Big city hospitals 'breed and spread MRSA across the country'
Genetic evidence suggests MRSA is transferred via patients from city hospitals to smaller regional hospitals



08:45 GMT, 15 May 2012

Hospitals in large cities act as breeding grounds for the superbug MRSA before it spreads out across the country, a study has revealed.

Researchers have found evidence that variants of the potentially deadly infection found in smaller regional hospitals probably came from larger city hospitals.

The University of Edinburgh study looked at the genetic make-up of around 80 variants of a major clone of MRSA found in hospitals.

This electron micrograph of a deadly cluster of MRSA bacteria: The superbug is resistant to antibiotic drug agents

This electron micrograph of a deadly cluster of MRSA bacteria. Superbug infections peaked in 2003

Scientists were able to determine the genetic code of MRSA bacteria taken from infected patients. They then identified mutations in the bug, which led to the emergence of new MRSA variants and traced their spread around the UK.

Dr Ross Fitzgerald, of the Roslin Institute at the university and who led the study, said: 'The high levels of patient traffic in large hospitals means they act as a hub for transmission between patients who may then be transferred or treated in regional hospitals.'

The institute's Paul McAdam, an author of the research paper, said: 'Our findings suggest that the referral of patients to different hospitals is a major cause of MRSA transmission around the country. This knowledge could help in finding ways to prevent the spread of infections.'

MRSA (methicillin-resistant staphylococcus aureus) started to appear around 50 years ago following the introduction of antibiotics, to which the bacteria has become increasingly resistant.

Hospital reception desk

Transfer: MRSA infections travel between major city hospitals and smaller regional centres

Infections are more common in hospitals as patients often have an entry point for the bacteria to get into their body such as a wound or drip. They also tend to have weaker immune systems.

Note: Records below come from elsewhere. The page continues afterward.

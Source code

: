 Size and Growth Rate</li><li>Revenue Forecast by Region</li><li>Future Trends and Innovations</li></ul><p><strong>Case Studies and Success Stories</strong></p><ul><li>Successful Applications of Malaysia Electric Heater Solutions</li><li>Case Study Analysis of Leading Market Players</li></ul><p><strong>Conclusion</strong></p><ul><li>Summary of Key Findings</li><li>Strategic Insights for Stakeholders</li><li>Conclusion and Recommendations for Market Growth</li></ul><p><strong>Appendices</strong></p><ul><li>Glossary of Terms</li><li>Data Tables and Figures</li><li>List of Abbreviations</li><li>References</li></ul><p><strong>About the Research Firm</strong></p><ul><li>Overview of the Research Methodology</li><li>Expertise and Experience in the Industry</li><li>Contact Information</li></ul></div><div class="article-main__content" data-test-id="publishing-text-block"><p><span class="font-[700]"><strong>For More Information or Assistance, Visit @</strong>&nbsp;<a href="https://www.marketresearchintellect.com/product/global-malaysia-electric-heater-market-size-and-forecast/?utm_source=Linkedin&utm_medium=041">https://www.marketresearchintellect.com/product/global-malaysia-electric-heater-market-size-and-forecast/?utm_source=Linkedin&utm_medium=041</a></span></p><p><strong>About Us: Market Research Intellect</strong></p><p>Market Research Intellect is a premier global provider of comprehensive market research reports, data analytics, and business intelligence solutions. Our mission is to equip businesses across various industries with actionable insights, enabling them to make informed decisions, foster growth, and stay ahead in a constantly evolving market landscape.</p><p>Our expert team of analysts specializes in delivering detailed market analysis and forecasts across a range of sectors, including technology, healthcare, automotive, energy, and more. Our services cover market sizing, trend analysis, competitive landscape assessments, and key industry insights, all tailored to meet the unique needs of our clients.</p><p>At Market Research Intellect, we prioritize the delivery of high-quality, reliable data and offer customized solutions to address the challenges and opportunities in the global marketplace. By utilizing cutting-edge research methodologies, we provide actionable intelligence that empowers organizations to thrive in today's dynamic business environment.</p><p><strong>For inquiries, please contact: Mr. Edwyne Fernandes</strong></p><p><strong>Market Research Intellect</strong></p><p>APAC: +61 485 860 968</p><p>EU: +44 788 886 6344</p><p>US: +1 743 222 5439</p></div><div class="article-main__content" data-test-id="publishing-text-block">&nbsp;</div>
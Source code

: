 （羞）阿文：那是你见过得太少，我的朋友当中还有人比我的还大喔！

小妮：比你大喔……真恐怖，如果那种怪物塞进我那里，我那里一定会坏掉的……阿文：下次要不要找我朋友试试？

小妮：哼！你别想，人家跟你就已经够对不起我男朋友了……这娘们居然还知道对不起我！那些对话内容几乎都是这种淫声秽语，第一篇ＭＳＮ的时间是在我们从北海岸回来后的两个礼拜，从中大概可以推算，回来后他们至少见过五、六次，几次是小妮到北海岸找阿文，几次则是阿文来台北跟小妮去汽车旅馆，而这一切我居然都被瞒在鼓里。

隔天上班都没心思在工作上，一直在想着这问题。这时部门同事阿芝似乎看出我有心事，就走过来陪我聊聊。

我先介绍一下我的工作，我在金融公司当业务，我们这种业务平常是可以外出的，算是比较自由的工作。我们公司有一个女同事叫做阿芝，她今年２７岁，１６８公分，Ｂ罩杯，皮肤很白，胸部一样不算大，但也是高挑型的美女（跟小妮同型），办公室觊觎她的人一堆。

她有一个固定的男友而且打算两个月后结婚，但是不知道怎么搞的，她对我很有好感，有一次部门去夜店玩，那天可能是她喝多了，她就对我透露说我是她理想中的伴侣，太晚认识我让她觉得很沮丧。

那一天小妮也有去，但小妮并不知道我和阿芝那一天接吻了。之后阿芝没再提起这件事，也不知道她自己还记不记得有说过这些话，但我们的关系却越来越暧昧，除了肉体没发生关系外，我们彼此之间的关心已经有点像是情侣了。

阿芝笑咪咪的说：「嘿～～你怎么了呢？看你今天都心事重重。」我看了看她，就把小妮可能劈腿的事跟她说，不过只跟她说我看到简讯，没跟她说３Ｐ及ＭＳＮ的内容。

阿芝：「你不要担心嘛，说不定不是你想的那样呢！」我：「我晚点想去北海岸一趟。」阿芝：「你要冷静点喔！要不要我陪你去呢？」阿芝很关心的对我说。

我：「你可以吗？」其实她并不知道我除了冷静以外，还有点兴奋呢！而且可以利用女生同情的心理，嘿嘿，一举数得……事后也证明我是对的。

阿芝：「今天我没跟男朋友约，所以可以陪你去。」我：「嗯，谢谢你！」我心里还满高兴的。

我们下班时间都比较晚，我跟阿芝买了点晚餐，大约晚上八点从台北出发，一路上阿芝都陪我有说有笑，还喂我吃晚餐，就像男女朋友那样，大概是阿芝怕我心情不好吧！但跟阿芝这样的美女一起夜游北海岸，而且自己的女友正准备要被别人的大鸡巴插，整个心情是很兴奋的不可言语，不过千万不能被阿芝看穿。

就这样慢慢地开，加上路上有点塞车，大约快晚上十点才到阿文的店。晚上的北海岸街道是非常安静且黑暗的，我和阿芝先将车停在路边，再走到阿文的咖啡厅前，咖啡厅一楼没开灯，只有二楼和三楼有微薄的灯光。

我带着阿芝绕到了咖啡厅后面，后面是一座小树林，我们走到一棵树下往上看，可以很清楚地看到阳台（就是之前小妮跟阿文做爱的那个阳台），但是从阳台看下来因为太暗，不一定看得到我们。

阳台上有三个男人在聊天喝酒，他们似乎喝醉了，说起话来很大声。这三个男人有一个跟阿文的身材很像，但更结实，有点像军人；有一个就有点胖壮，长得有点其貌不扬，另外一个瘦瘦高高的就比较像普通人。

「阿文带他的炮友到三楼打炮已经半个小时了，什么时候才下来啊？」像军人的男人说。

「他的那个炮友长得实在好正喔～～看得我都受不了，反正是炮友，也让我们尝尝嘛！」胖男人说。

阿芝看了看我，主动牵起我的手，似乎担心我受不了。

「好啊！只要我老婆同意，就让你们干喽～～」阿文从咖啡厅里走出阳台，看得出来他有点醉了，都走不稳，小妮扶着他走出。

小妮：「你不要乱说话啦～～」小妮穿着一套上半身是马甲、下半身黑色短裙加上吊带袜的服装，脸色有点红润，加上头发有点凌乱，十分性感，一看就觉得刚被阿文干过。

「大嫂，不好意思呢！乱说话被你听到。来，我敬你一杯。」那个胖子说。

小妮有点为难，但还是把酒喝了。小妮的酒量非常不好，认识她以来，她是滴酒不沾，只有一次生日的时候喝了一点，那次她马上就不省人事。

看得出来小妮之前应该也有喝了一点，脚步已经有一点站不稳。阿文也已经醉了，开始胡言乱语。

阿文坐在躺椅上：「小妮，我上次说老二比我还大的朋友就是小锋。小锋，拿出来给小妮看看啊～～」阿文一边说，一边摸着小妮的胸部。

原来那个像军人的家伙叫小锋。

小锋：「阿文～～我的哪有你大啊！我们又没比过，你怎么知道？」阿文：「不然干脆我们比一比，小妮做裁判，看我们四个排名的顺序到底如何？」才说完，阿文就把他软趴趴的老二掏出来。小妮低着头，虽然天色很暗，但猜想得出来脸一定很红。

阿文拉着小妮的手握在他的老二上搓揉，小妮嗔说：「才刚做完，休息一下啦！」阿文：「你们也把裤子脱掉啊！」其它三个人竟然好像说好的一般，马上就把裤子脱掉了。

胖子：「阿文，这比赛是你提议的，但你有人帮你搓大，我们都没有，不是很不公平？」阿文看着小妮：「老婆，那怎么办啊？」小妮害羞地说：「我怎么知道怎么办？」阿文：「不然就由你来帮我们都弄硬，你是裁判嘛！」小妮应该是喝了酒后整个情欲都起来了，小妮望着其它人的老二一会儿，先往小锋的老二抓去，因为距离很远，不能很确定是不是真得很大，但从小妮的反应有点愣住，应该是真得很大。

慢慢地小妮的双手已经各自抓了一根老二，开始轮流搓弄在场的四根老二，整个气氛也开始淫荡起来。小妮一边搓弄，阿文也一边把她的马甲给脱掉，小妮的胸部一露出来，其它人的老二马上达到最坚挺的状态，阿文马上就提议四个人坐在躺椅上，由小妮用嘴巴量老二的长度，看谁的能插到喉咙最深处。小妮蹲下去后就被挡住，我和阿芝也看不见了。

Earlier this month a report in the British Medical Journal revealed that cases of MRSA have plummeted since the launch of a hand-washing campaign in 2004.

Rates for the superbugs MRSA rose
significantly in the 1990s from just 100 a year to a peak of 7,700 in
2003 to 2004. Following the launch of the hand-washing campaign rates
fell steadily each year to 1,481 cases in 2010 to 2011.

The report said the simple instructions to encourage doctors and nurses to use soap
and water or alcohol gel between patients had saved more lives than any
medical development for a generation.